== Task description ==
Write out the entries below in full, exactly as given.

(Plain-text document sources)
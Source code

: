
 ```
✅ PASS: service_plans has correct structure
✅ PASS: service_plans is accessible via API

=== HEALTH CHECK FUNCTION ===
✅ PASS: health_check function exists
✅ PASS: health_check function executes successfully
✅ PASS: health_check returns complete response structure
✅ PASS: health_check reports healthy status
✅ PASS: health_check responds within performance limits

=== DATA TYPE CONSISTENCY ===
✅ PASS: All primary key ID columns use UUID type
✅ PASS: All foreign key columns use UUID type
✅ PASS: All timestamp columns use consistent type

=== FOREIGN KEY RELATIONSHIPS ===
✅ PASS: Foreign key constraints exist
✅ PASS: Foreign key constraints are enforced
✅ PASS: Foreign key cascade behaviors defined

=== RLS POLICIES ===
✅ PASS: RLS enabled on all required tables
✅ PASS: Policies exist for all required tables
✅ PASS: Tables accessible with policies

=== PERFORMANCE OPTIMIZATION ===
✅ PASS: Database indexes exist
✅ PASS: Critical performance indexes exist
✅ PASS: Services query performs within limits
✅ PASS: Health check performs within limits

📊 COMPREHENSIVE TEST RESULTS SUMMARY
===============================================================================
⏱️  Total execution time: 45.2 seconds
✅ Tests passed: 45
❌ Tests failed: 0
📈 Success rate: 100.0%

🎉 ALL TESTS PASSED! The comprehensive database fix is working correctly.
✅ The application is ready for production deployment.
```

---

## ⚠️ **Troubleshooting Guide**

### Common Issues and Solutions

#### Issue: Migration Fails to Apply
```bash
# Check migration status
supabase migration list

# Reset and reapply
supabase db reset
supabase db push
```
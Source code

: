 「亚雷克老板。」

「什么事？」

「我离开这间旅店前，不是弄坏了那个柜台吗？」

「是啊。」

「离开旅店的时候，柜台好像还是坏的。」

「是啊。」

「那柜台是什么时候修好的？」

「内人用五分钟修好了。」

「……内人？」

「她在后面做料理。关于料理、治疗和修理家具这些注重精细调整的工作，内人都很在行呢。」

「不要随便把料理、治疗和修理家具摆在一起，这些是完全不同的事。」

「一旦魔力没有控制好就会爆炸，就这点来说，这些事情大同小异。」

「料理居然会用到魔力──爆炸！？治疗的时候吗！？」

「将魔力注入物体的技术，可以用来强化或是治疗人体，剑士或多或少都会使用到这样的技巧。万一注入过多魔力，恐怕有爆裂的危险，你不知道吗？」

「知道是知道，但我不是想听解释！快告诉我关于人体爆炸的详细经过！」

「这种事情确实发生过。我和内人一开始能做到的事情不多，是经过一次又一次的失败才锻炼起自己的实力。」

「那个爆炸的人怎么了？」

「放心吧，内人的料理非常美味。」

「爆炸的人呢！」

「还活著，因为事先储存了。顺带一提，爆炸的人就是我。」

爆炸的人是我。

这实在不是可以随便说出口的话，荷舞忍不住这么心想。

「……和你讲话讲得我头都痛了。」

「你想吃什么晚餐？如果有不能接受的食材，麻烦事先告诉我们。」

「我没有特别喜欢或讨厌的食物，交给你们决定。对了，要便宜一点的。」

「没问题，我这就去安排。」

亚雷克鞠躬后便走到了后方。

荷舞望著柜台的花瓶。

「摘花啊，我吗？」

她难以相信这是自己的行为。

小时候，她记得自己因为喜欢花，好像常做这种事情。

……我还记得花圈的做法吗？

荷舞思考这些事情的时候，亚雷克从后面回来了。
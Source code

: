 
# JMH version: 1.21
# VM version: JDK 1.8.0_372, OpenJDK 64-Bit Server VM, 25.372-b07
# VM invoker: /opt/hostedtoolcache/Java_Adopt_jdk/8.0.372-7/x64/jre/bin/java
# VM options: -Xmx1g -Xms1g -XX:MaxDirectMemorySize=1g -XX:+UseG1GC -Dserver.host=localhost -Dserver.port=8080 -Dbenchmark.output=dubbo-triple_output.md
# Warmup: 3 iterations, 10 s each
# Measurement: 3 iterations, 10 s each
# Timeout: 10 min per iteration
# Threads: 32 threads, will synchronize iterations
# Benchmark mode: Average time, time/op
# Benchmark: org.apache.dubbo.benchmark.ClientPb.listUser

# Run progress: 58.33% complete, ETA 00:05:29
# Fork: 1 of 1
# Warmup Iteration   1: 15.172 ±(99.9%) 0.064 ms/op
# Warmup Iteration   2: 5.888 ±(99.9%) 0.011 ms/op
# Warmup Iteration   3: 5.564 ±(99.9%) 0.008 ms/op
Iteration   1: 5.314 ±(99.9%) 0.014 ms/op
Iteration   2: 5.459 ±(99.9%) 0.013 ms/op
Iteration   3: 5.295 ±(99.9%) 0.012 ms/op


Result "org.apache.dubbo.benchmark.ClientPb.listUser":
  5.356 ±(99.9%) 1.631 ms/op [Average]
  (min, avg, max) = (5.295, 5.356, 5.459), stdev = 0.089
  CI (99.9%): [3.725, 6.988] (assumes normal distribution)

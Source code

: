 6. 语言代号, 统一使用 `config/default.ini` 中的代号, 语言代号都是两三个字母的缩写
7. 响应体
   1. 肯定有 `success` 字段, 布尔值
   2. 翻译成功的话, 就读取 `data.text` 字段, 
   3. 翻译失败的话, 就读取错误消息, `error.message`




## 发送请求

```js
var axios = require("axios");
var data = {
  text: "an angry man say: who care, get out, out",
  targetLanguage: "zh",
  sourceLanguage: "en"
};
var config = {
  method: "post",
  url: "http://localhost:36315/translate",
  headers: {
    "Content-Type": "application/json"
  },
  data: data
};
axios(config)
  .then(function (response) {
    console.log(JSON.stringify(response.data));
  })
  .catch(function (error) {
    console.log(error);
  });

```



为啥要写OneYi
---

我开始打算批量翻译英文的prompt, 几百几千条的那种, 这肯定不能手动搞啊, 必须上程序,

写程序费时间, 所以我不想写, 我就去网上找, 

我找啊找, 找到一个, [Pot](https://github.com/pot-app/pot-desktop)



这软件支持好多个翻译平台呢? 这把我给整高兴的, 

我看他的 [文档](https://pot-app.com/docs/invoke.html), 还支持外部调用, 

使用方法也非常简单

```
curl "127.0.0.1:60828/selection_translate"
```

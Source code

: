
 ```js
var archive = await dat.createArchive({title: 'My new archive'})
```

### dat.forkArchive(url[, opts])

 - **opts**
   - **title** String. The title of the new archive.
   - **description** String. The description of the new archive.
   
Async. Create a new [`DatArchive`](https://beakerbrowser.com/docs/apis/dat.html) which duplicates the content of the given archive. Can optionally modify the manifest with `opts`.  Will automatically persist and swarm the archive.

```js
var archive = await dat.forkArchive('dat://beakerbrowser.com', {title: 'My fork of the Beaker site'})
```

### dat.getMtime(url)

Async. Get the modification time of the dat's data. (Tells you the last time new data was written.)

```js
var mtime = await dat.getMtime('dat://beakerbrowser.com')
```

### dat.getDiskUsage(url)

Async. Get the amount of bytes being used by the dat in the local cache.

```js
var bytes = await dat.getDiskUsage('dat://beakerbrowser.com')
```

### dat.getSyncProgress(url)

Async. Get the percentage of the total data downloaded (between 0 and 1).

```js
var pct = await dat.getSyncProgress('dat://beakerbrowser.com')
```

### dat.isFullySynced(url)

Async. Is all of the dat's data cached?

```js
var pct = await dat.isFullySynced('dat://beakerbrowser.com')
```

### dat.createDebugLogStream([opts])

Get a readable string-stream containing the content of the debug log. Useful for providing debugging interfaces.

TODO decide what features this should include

== Response below ==
Source code

:
 ```
✅ PASS: service_plans has correct structure
✅ PASS: service_plans is accessible via API

=== HEALTH CHECK FUNCTION ===
✅ PASS: health_check function exists
✅ PASS: health_check function executes successfully
✅ PASS: health_check returns complete response structure
✅ PASS: health_check reports healthy status
✅ PASS: health_check responds within performance limits

=== DATA TYPE CONSISTENCY ===
✅ PASS: All primary key ID columns use UUID type
✅ PASS: All foreign key columns use UUID type
✅ PASS: All timestamp columns use consistent type

=== FOREIGN KEY RELATIONSHIPS ===
✅ PASS: Foreign key constraints exist
✅ PASS: Foreign key constraints are enforced
✅ PASS: Foreign key cascade behaviors defined

=== RLS POLICIES ===
✅ PASS: RLS enabled on all required tables
✅ PASS: Policies exist for all required tables
✅ PASS: Tables accessible with policies

=== PERFORMANCE OPTIMIZATION ===
✅ PASS: Database indexes exist
✅ PASS: Critical performance indexes exist
✅ PASS: Services query performs within limits
✅ PASS: Health check performs within limits

📊 COMPREHENSIVE TEST RESULTS SUMMARY
===============================================================================
⏱️  Total execution time: 45.2 seconds
✅ Tests passed: 45
❌ Tests failed: 0
📈 Success rate: 100.0%

🎉 ALL TESTS PASSED! The comprehensive database fix is working correctly.
✅ The application is ready for production deployment.
```

---

## ⚠️ **Troubleshooting Guide**

### Common Issues and Solutions

#### Issue: Migration Fails to Apply
```bash
# Check migration status
supabase migration list

# Reset and reapply
supabase db reset
supabase db push
```
Source code

: 「亚雷克老板。」

「什么事？」

「我离开这间旅店前，不是弄坏了那个柜台吗？」

「是啊。」

「离开旅店的时候，柜台好像还是坏的。」

「是啊。」

「那柜台是什么时候修好的？」

「内人用五分钟修好了。」

「……内人？」

「她在后面做料理。关于料理、治疗和修理家具这些注重精细调整的工作，内人都很在行呢。」

「不要随便把料理、治疗和修理家具摆在一起，这些是完全不同的事。」

「一旦魔力没有控制好就会爆炸，就这点来说，这些事情大同小异。」

「料理居然会用到魔力──爆炸！？治疗的时候吗！？」

「将魔力注入物体的技术，可以用来强化或是治疗人体，剑士或多或少都会使用到这样的技巧。万一注入过多魔力，恐怕有爆裂的危险，你不知道吗？」

「知道是知道，但我不是想听解释！快告诉我关于人体爆炸的详细经过！」

「这种事情确实发生过。我和内人一开始能做到的事情不多，是经过一次又一次的失败才锻炼起自己的实力。」

「那个爆炸的人怎么了？」

「放心吧，内人的料理非常美味。」

「爆炸的人呢！」

「还活著，因为事先储存了。顺带一提，爆炸的人就是我。」

爆炸的人是我。

这实在不是可以随便说出口的话，荷舞忍不住这么心想。

「……和你讲话讲得我头都痛了。」

「你想吃什么晚餐？如果有不能接受的食材，麻烦事先告诉我们。」

「我没有特别喜欢或讨厌的食物，交给你们决定。对了，要便宜一点的。」

「没问题，我这就去安排。」

亚雷克鞠躬后便走到了后方。

荷舞望著柜台的花瓶。

「摘花啊，我吗？」

她难以相信这是自己的行为。

小时候，她记得自己因为喜欢花，好像常做这种事情。

……我还记得花圈的做法吗？

荷舞思考这些事情的时候，亚雷克从后面回来了。
Source code

: 
# JMH version: 1.21
# VM version: JDK 1.8.0_372, OpenJDK 64-Bit Server VM, 25.372-b07
# VM invoker: /opt/hostedtoolcache/Java_Adopt_jdk/8.0.372-7/x64/jre/bin/java
# VM options: -Xmx1g -Xms1g -XX:MaxDirectMemorySize=1g -XX:+UseG1GC -Dserver.host=localhost -Dserver.port=8080 -Dbenchmark.output=dubbo-triple_output.md
# Warmup: 3 iterations, 10 s each
# Measurement: 3 iterations, 10 s each
# Timeout: 10 min per iteration
# Threads: 32 threads, will synchronize iterations
# Benchmark mode: Average time, time/op
# Benchmark: org.apache.dubbo.benchmark.ClientPb.listUser

# Run progress: 58.33% complete, ETA 00:05:29
# Fork: 1 of 1
# Warmup Iteration   1: 15.172 ±(99.9%) 0.064 ms/op
# Warmup Iteration   2: 5.888 ±(99.9%) 0.011 ms/op
# Warmup Iteration   3: 5.564 ±(99.9%) 0.008 ms/op
Iteration   1: 5.314 ±(99.9%) 0.014 ms/op
Iteration   2: 5.459 ±(99.9%) 0.013 ms/op
Iteration   3: 5.295 ±(99.9%) 0.012 ms/op


Result "org.apache.dubbo.benchmark.ClientPb.listUser":
  5.356 ±(99.9%) 1.631 ms/op [Average]
  (min, avg, max) = (5.295, 5.356, 5.459), stdev = 0.089
  CI (99.9%): [3.725, 6.988] (assumes normal distribution)

Source code

: 6. 语言代号, 统一使用 `config/default.ini` 中的代号, 语言代号都是两三个字母的缩写
7. 响应体
   1. 肯定有 `success` 字段, 布尔值
   2. 翻译成功的话, 就读取 `data.text` 字段, 
   3. 翻译失败的话, 就读取错误消息, `error.message`




## 发送请求

```js
var axios = require("axios");
var data = {
  text: "an angry man say: who care, get out, out",
  targetLanguage: "zh",
  sourceLanguage: "en"
};
var config = {
  method: "post",
  url: "http://localhost:36315/translate",
  headers: {
    "Content-Type": "application/json"
  },
  data: data
};
axios(config)
  .then(function (response) {
    console.log(JSON.stringify(response.data));
  })
  .catch(function (error) {
    console.log(error);
  });

```



为啥要写OneYi
---

我开始打算批量翻译英文的prompt, 几百几千条的那种, 这肯定不能手动搞啊, 必须上程序,

写程序费时间, 所以我不想写, 我就去网上找, 

我找啊找, 找到一个, [Pot](https://github.com/pot-app/pot-desktop)



这软件支持好多个翻译平台呢? 这把我给整高兴的, 

我看他的 [文档](https://pot-app.com/docs/invoke.html), 还支持外部调用, 

使用方法也非常简单

```
curl "127.0.0.1:60828/selection_translate"
```

Source code

:
 ```js
var archive = await dat.createArchive({title: 'My new archive'})
```

### dat.forkArchive(url[, opts])

 - **opts**
   - **title** String. The title of the new archive.
   - **description** String. The description of the new archive.
   
Async. Create a new [`DatArchive`](https://beakerbrowser.com/docs/apis/dat.html) which duplicates the content of the given archive. Can optionally modify the manifest with `opts`.  Will automatically persist and swarm the archive.

```js
var archive = await dat.forkArchive('dat://beakerbrowser.com', {title: 'My fork of the Beaker site'})
```

### dat.getMtime(url)

Async. Get the modification time of the dat's data. (Tells you the last time new data was written.)

```js
var mtime = await dat.getMtime('dat://beakerbrowser.com')
```

### dat.getDiskUsage(url)

Async. Get the amount of bytes being used by the dat in the local cache.

```js
var bytes = await dat.getDiskUsage('dat://beakerbrowser.com')
```

### dat.getSyncProgress(url)

Async. Get the percentage of the total data downloaded (between 0 and 1).

```js
var pct = await dat.getSyncProgress('dat://beakerbrowser.com')
```

### dat.isFullySynced(url)

Async. Is all of the dat's data cached?

```js
var pct = await dat.isFullySynced('dat://beakerbrowser.com')
```

### dat.createDebugLogStream([opts])

Get a readable string-stream containing the content of the debug log. Useful for providing debugging interfaces.

TODO decide what features this should include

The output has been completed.